Friday, May 12, 2006

Panel I: What the Broadcasters are doing

billed as: A few broadcasters display and discuss their efforts - the opportunities and obstacles they have experienced - with incorporating, experimenting with, or using participatory and emerging social media tools.

Moderator: Chris Lydon (Host, Open Source from PRI)

Panelists:
  • Bill Buzenberg (Senior Vice President of News, American Public Media/ Minnesota Public Radio)
  • Terry Heaton (President, DONATA™ Communication)
  • David Liroff (WGBH Vice President and Chief Technology Officer)

Lydon

Is the internet the new "public"? Back when in New England, "public" meant diversity and innovation in the public interest. It was an aggressively non-commercial, anti-commercial space. In the new internet century (Stephen Colbert's world), and any of us can be a broadcaster, podcaster, writer with global reach. What's the new rule on public broadcasting?

Buzenberg

Minnesota Public Radio has been obsessed with user-created content for a while now. They've done a "Minnewiki" (ba-dum-bum) which is a music-based wiki on their site where folks are creating more and more pages around the music they like.

Public Insight Journalism

"on any given story, someone in the audience will always know more than we do" - Bill Kling, MPR President.


On a regular basis, they write to those folks in their database to request their knowledge. The knowledge comes streaming back and is reviewed by analysts who prep the info for the reporters who then create the stories.
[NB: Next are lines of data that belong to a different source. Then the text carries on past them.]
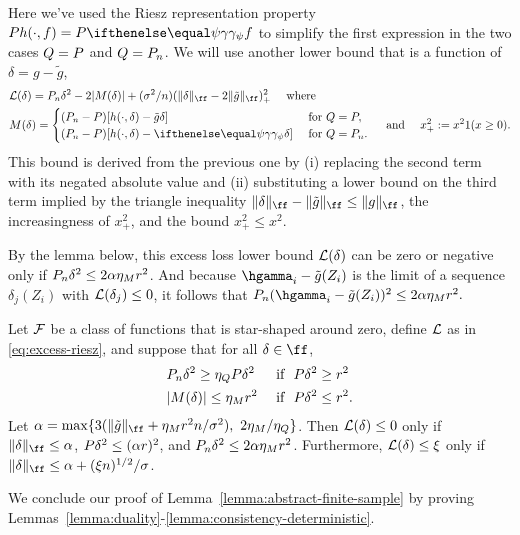 Here we've used the Riesz representation property $\P h(\cdot, f) = \P \riesz[\psi] f$ to simplify the first expression
in the two cases $Q=\P$ and $Q = \Pn$. We will use another lower bound that is a function of $\delta = g-\tilde g$,
\begin{equation}
\label{eq:excess-riesz}
\begin{aligned}
&\excess(\delta) 
= \Pn \delta^2 - 2 \abs{M(\delta)} + (\sigma^2/n) (\norm{\delta}_{\ff} - 2\norm{\gapprox}_{\ff})_+^2 \quad \text{ where }\\
&M(\delta) = \begin{cases} 
(\Pn-\P) [h(\cdot,\delta) - \tilde g \delta] & \text{ for } Q = \P, \\
(\Pn-\P) [h(\cdot,\delta) - \riesz[\psi] \delta] & \text{ for } Q = \Pn.
\end{cases} \quad \text{ and }\quad x_+^2 := x^2 1(x \ge 0).
\end{aligned}
\end{equation} 
This bound is derived from the previous one by (i) replacing the second term with its negated absolute value
and (ii) substituting a lower bound on the third term implied by the triangle inequality 
$\norm{\delta}_{\ff} -  \norm{\tilde g}_{\ff} \le \norm{g}_{\ff}$, the increasingness of $x_+^2$,
and the bound $x_+^2 \le x^2$.

By the lemma below, this excess loss lower bound $\mathcal{L}(\delta)$ can be zero or negative only if 
$\Pn \delta^2 \le 2\alpha \eta_M r^2$. And because $\hgamma_i - \gapprox(Z_i)$ is the limit of a sequence $\delta_j(Z_i)$ 
with $\mathcal{L}(\delta_j) \le 0$, it follows that $\Pn (\hgamma_i - \gapprox(Z_i))^2 \le 2\alpha\eta_M r^2.$

\begin{lemm}
\label{lemma:consistency-deterministic}
Let $\mathcal{F}$ be a class of functions that is star-shaped around zero,
define $\mathcal{L}$ as in \eqref{eq:excess-riesz},
and suppose that for all $\delta \in \ff$,
\begin{equation}
\label{eq:ratio-bounds}
\begin{aligned}
& \Pn  \delta^2 \ge \eta_Q \P \delta^2
&& \text{ if }\ \P \delta^2 \ge r^2 \\
&\abs{M(\delta)} \le \eta_M r^2
&& \text{ if }\ \P \delta^2 \le r^2. 
\end{aligned}
\end{equation}
Let $\alpha = \max\set{3(\norm{\gapprox}_{\ff} + \eta_M r^2 n/\sigma^2),\ 2\eta_M/\eta_Q}$. 
Then $\mathcal{L}(\delta) \le 0$ only if $\norm{\delta}_{\ff} \le \alpha$, 
$\P \delta^2 \le (\alpha r)^2$, and $\Pn \delta^2 \le 2\alpha \eta_M r^2$.
Furthermore, $\mathcal{L}(\delta) \le \xi$ only if $\norm{\delta}_{\ff} \le \alpha + (\xi n)^{1/2}/\sigma$.
\end{lemm}
\noindent We conclude our proof of Lemma~\ref{lemma:abstract-finite-sample}
by proving Lemmas~\ref{lemma:duality}-\ref{lemma:consistency-deterministic}.
 


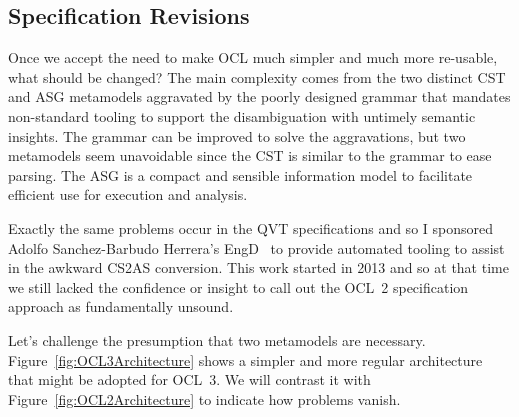 \documentclass{jot}
\begin{document}




\subsection{Specification Revisions}\label{Specification Revisions}

Once we accept the need to make OCL much simpler and much more re-usable, what should be changed? The main complexity comes from the two distinct CST and ASG metamodels aggravated by the poorly designed grammar that mandates non-standard tooling to support the disambiguation with untimely semantic insights. The grammar can be improved to solve the aggravations, but two metamodels seem unavoidable since the CST is similar to the grammar to ease parsing. The ASG is a compact and sensible information model to facilitate efficient use for execution and analysis.

Exactly the same problems occur in the QVT specifications and so I sponsored Adolfo Sanchez-Barbudo Herrera's EngD~\cite{Sanchez} to provide automated tooling to assist in the awkward CS2AS conversion. This work started in 2013 and so at that time we still lacked the confidence or insight to call out the OCL~2 specification approach as fundamentally unsound.

Let's challenge the presumption that two metamodels are necessary. Figure~\ref{fig:OCL3Architecture} shows a simpler and more regular architecture that might be adopted for OCL~3. We will contrast it with Figure~\ref{fig:OCL2Architecture} to indicate how problems vanish.
\end{document}
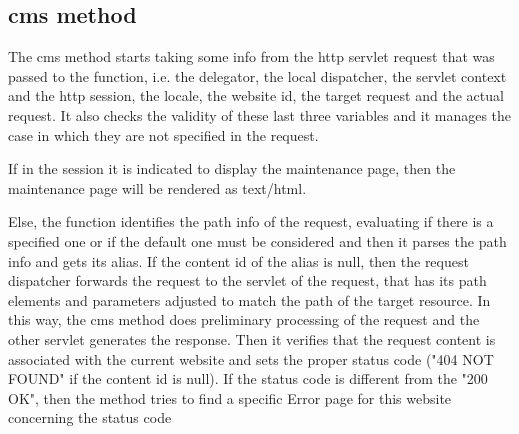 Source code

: \subsection{cms method}

The cms method starts taking some info from the http servlet request that was passed to the function, i.e. the delegator, the local dispatcher, the servlet context and the http session, the locale, the website id, the target request and the actual request. It also checks the validity of these last three variables and it manages the case in which they are not specified in the request.

If in the session it is indicated to display the maintenance page, then the maintenance page will be rendered as text/html.

Else, the function identifies the path info of the request, evaluating if there is a specified one or if the default one must be considered and then it parses the path info and gets its alias.
If the content id of the alias is null, then the request dispatcher forwards the request to the servlet of the request, that has its path elements and parameters adjusted to match the path of the target resource. In this way, the cms method does preliminary processing of the request and the other servlet generates the response. 
Then it verifies that the request content is associated with the current website and sets the proper status code ("404 NOT FOUND" if the content id is null). If the status code is different from the "200 OK", then the method tries to find a specific Error page for this website concerning the status code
At first, the reporters were reluctant (why include all these others? isn't it messy?) but now they embrace all these info, stories and ideas that they otherwise wouldn't have heard of. They're using people's ideas to help them know what to cover and how much to cover it (sometimes, what had been planned to be a one-time story grows to be a five-part series).
  • Public Insight Network: 18,000 people in 50 states and 12 countries
  • Resources: 4 staff and an intern

Heaton

Personal Media and WKRN

"The triumph of personal technology over mass technolgoy" - Glen Reynolds, An Army of Davids

The business models and future prosperity is found in looking at the disruptive spaces where mass media and personal media collide.
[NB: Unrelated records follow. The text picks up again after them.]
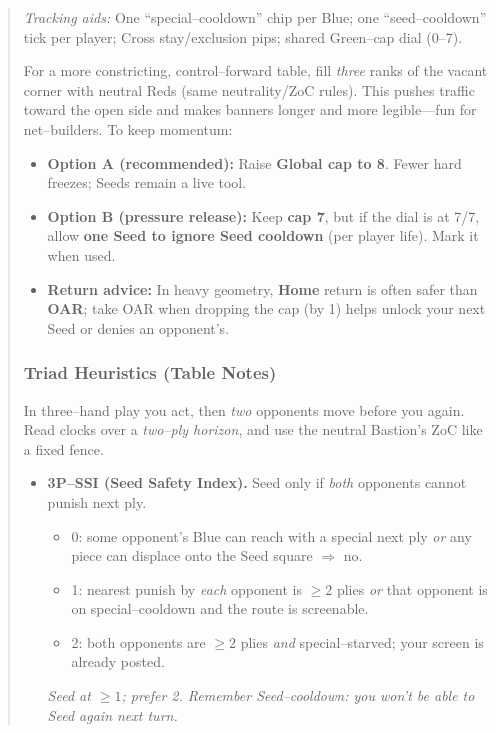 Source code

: \documentclass[11pt]{article}
\begin{document}
\begin{quote}
\medskip
\noindent\textit{Tracking aids:} One “special–cooldown” chip per Blue; one “seed–cooldown” tick per player; Cross stay/exclusion pips; shared Green–cap dial (0–7).

\begin{tcolorbox}[enhanced,breakable,title={Heavy Bastion (3–Rank Wall) — Optional Adjustments},
  colback=royal!3,colframe=royal!70!black,boxrule=0.8pt]
\small
For a more constricting, control–forward table, fill \emph{three} ranks of the vacant corner with neutral Reds (same neutrality/ZoC rules). This pushes traffic toward the open side and makes banners longer and more legible—fun for net–builders. To keep momentum:

\begin{itemize}[leftmargin=1.3em,itemsep=0.2em]
  \item \textbf{Option A (recommended):} Raise \textbf{Global cap to 8}. Fewer hard freezes; Seeds remain a live tool.
  \item \textbf{Option B (pressure release):} Keep \textbf{cap 7}, but if the dial is at 7/7, allow \textbf{one Seed to ignore Seed cooldown} (per player life). Mark it when used.
  \item \textbf{Return advice:} In heavy geometry, \textbf{Home} return is often safer than \textbf{OAR}; take OAR when dropping the cap (by 1) helps unlock your next Seed or denies an opponent’s.
\end{itemize}
\end{tcolorbox}

\subsubsection*{Triad Heuristics (Table Notes)}
\label{sec:triad-heuristics}

\noindent In three–hand play you act, then \emph{two} opponents move before you again. Read clocks over a \emph{two–ply horizon}, and use the neutral Bastion’s ZoC like a fixed fence.

\medskip
\begin{itemize}[leftmargin=1.3em,itemsep=0.35em]

  \item \textbf{3P–SSI (Seed Safety Index).} Seed only if \emph{both} opponents cannot punish next ply.
  \begin{itemize}[itemsep=0.2em]
    \item 0: some opponent’s Blue can reach with a special next ply \emph{or} any piece can displace onto the Seed square $\Rightarrow$ no.
    \item 1: nearest punish by \emph{each} opponent is $\ge 2$ plies \emph{or} that opponent is on special–cooldown and the route is screenable.
    \item 2: both opponents are $\ge 2$ plies \emph{and} special–starved; your screen is already posted.
  \end{itemize}
  \emph{Seed at $\ge 1$; prefer 2. Remember Seed–cooldown: you won’t be able to Seed again next turn.}


\end{itemize}
\end{quote}
\end{document}
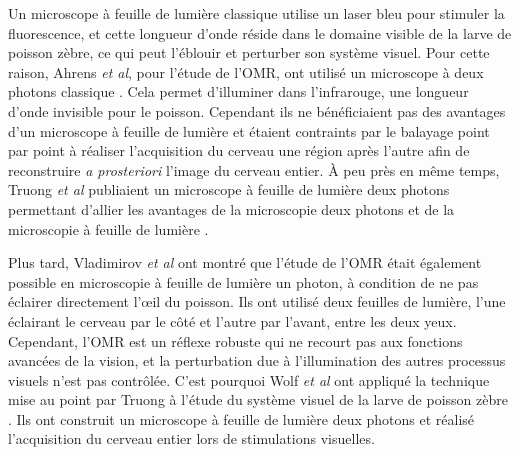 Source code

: Un microscope à feuille de lumière classique utilise un laser bleu pour stimuler la fluorescence, et cette longueur d'onde réside dans le domaine visible de la larve de poisson zèbre, ce qui peut l'éblouir et perturber son système visuel. Pour cette raison, Ahrens \emph{et al}, pour l'étude de l'OMR, ont utilisé un microscope à deux photons classique \cite{ahrens_brain-wide_2012}. Cela permet d'illuminer dans l'infrarouge, une longueur d'onde invisible pour le poisson. Cependant ils ne bénéficiaient pas des avantages d'un microscope à feuille de lumière et étaient contraints par le balayage point par point à réaliser l'acquisition du cerveau une région après l'autre afin de reconstruire \emph{a prosteriori} l'image du cerveau entier. À peu près en même temps, Truong \emph{et al} publiaient un microscope à feuille de lumière deux photons permettant d'allier les avantages de la microscopie deux photons et de la microscopie à feuille de lumière \cite{truong_deep_2011}.



Plus tard, Vladimirov \emph{et al} \cite{vladimirov_light-sheet_2014} ont montré que l'étude de l'OMR était également possible en microscopie à feuille de lumière un photon, à condition de ne pas éclairer directement l'œil du poisson. Ils ont utilisé deux feuilles de lumière, l'une éclairant le cerveau par le côté et l'autre par l'avant, entre les deux yeux. Cependant, l'OMR est un réflexe robuste qui ne recourt pas aux fonctions avancées de la vision, et la perturbation due à l'illumination des autres processus visuels n'est pas contrôlée. C'est pourquoi Wolf \emph{et al} ont appliqué la technique mise au point par Truong à l'étude du système visuel de la larve de poisson zèbre \cite{wolf_whole-brain_2015}. Ils ont construit un microscope à feuille de lumière deux photons et réalisé l'acquisition du cerveau entier lors de stimulations visuelles.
Two important value props:
  • Media is unbundled at the point of origin and rebundled at the point of consumption.
  • Mediated people make their own media.
The Personal Media Revolution: What do you do when the deer have guns? You get into the ammunition business.

Nashville is Talking
  • maintains active blogosphere database
  • aggregates rss feeds of 400 local bloggers
  • manages ad networks for bloggers
  • this returns:
  1. influence
  2. visitors
  3. revenue
  4. ratings

They have a blogger that watches the feeds come in and then writes based on what she's seeing. This allows folks to subscribe to the WKRN feed instead of 400 individual feeds.

Liroff

WGBH traces its history back to the 1830s and the Lowell family was the sponsor of public lectures back then and there's an unbroken line that extends all the way to today, although only a third of that history has been in the electric age.

The opportunities that we now have to engage with the many audiences are enormous.Before we write off the one-way broadcast and embrace the "new way," let's look at how broadcast marries so well with the internet.
  • Do a Google search on Evolution or Jesus, and the PBS sites around those searches are in the first few results.
  • Look at iTunes podcasting, you'll find in the top 100 podcasts on any day, at least 10 from public radio.

Earliest endeavor in this area is the forum network which is a series of lectures from the Boston area (30 institutions in all). Is typically a presentation/lecture attended by a few hundred people, but is then digitized and curated for broad consumption.The key to public media going forward may well be this notion of public engagement. It's dangerous to assume that the for-profit system will worry about a well-informed public. It's the job of the public media organizations.